## RECORD EXCERPTS
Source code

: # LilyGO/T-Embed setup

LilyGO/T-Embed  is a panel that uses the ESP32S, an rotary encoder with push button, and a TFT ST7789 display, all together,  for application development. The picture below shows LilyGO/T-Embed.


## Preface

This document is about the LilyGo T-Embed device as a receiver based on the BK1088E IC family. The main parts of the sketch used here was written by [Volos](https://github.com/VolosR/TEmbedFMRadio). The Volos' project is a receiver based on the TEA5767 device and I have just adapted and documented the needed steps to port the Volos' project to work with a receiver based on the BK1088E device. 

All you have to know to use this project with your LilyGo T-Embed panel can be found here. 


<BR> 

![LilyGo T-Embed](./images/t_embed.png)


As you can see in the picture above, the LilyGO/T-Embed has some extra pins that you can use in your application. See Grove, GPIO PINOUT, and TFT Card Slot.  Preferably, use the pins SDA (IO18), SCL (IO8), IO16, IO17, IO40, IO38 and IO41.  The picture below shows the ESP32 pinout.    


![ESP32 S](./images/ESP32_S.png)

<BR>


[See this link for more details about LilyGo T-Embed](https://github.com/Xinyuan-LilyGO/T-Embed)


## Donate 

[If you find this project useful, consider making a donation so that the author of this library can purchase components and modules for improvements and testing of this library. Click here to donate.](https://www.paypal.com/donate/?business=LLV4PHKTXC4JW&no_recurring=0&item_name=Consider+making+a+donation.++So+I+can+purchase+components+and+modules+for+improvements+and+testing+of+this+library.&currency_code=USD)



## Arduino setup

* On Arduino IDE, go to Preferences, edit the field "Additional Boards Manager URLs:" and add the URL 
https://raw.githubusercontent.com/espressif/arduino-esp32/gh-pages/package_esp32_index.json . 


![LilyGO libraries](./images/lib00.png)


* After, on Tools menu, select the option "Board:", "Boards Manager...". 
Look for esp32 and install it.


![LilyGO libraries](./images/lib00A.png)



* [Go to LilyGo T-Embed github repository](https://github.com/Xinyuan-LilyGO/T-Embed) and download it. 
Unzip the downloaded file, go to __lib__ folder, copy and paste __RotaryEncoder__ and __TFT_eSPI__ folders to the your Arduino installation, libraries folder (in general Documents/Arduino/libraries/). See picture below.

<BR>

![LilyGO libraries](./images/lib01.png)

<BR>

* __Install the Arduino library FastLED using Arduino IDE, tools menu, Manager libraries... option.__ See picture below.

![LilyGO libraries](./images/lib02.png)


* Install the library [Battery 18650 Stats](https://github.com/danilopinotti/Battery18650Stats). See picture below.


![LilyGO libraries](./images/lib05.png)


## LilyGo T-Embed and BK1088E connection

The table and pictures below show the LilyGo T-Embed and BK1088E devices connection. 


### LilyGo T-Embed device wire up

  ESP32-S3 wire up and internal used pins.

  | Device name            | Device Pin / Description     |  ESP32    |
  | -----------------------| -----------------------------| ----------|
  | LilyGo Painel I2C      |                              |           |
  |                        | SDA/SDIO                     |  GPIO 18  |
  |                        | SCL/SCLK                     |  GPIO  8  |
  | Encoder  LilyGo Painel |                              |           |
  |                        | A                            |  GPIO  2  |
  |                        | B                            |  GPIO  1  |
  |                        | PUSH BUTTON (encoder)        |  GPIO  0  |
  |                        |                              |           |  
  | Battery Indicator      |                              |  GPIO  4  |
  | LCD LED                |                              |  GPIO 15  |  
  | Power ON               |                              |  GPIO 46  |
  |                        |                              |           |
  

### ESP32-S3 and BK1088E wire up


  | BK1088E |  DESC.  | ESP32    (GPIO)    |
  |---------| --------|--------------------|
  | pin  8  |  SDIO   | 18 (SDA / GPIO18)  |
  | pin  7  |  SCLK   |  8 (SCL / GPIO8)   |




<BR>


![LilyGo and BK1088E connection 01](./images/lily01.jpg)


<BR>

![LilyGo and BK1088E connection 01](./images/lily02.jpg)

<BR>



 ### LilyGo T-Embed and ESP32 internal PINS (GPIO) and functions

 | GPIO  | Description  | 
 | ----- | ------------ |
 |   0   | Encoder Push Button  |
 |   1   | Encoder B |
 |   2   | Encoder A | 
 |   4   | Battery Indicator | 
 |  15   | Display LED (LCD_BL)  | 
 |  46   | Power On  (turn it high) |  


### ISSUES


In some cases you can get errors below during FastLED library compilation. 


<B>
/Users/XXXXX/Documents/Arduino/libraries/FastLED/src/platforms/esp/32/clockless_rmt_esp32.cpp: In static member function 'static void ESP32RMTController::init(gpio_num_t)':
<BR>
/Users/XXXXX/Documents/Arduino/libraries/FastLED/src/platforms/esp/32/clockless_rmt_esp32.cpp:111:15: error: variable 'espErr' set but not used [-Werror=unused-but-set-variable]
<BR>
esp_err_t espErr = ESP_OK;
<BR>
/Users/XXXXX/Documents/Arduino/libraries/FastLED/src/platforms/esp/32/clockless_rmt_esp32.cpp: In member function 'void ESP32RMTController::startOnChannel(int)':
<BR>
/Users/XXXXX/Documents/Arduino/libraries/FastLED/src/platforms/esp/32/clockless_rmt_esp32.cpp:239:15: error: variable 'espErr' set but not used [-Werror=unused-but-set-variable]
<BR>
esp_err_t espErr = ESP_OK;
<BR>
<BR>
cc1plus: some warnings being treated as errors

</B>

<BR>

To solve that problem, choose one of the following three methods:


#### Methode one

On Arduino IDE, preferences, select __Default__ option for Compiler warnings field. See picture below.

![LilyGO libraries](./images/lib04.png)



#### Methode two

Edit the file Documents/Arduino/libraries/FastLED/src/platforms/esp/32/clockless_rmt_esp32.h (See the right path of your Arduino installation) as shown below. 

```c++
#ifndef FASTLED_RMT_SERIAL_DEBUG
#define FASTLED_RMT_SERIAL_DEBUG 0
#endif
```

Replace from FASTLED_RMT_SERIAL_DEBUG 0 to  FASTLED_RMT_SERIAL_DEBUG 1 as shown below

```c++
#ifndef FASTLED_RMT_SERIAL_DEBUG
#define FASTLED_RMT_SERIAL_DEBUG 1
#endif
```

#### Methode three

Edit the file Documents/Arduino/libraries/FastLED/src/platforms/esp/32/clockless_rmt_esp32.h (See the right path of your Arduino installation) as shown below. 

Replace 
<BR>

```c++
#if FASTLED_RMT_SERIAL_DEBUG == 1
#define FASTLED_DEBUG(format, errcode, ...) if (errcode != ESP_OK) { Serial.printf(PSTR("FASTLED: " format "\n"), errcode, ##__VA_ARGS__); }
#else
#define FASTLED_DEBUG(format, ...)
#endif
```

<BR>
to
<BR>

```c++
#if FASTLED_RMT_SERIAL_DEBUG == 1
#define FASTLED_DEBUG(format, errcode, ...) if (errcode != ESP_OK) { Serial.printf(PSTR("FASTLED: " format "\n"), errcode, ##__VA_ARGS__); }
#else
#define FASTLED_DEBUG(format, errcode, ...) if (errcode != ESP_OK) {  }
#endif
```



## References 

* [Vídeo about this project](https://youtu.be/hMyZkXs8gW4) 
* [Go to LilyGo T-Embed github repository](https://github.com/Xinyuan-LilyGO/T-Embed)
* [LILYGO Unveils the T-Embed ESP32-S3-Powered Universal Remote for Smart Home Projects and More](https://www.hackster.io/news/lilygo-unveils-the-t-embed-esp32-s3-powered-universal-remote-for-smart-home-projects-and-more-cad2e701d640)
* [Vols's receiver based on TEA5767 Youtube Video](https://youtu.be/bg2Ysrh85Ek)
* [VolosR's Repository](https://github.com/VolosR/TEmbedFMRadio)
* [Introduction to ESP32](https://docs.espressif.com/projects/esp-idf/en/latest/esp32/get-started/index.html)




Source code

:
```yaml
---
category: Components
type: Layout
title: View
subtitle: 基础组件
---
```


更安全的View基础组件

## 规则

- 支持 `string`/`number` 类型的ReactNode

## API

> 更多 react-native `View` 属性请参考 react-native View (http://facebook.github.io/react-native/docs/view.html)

## WHAT IS EXPECTED
For the listing above, state how many lines contain the word "option", with no other words.

## YOUR SOLUTION
3